WHAT YOU NEED TO DO: In the records below, begin at the line that has "- save and register" and stop after the line that has "- with cohort"; quote those lines verbatim and nothing more.

TASK INPUT:
*** Block opens ***

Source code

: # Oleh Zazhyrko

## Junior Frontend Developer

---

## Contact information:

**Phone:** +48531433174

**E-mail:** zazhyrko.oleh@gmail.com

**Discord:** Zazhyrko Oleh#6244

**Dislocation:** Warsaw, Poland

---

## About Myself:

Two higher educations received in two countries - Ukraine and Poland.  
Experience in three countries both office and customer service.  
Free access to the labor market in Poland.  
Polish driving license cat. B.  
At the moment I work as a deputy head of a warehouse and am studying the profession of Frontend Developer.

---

*** Block closes ***
*** Block opens ***

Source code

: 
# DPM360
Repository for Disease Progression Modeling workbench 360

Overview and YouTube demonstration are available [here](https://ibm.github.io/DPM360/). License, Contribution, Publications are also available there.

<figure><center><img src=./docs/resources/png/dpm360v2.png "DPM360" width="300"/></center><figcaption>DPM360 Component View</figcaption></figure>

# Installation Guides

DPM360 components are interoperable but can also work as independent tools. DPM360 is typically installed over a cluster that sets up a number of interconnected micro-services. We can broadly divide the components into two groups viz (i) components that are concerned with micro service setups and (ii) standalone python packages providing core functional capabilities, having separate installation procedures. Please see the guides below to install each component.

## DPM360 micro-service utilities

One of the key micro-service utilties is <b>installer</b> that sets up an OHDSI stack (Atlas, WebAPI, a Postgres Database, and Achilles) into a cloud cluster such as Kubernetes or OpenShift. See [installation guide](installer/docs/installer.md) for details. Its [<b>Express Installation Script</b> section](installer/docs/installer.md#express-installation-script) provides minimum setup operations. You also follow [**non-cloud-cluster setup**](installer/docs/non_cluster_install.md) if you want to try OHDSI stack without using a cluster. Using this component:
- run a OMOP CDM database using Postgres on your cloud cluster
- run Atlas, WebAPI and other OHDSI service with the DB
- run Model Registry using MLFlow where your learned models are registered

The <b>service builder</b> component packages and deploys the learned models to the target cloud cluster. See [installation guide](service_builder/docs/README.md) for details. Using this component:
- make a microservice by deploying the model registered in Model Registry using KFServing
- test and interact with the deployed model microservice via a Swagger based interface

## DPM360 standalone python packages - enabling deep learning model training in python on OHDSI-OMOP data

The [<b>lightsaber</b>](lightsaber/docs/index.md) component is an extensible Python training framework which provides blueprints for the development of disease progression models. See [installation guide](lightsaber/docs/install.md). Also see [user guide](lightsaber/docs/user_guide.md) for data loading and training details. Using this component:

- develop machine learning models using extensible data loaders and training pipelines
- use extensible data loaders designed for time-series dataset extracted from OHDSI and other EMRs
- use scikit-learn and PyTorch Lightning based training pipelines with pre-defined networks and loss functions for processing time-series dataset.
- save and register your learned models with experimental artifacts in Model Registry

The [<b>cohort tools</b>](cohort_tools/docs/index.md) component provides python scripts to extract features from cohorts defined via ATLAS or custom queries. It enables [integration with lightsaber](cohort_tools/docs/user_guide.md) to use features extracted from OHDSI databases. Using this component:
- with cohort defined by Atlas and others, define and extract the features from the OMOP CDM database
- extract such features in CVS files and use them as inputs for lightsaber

*** Block closes ***
*** Block opens ***

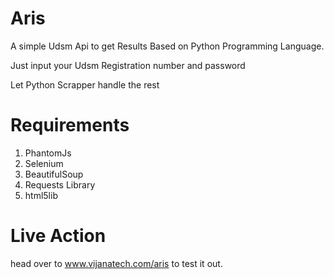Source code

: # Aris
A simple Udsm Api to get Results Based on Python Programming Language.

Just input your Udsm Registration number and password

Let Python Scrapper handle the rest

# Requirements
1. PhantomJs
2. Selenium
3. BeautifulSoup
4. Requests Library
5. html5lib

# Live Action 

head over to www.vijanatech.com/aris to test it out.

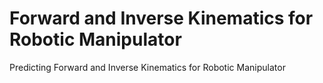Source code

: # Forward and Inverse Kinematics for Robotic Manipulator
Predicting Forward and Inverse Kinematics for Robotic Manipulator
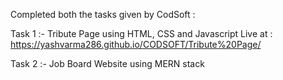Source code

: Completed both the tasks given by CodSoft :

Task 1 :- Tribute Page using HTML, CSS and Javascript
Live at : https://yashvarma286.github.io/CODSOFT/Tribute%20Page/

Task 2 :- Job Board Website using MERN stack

*** Block closes ***

ANSWER FOR THE TASK:
- save and register your learned models with experimental artifacts in Model Registry

The [<b>cohort tools</b>](cohort_tools/docs/index.md) component provides python scripts to extract features from cohorts defined via ATLAS or custom queries. It enables [integration with lightsaber](cohort_tools/docs/user_guide.md) to use features extracted from OHDSI databases. Using this component:
- with cohort defined by Atlas and others, define and extract the features from the OMOP CDM database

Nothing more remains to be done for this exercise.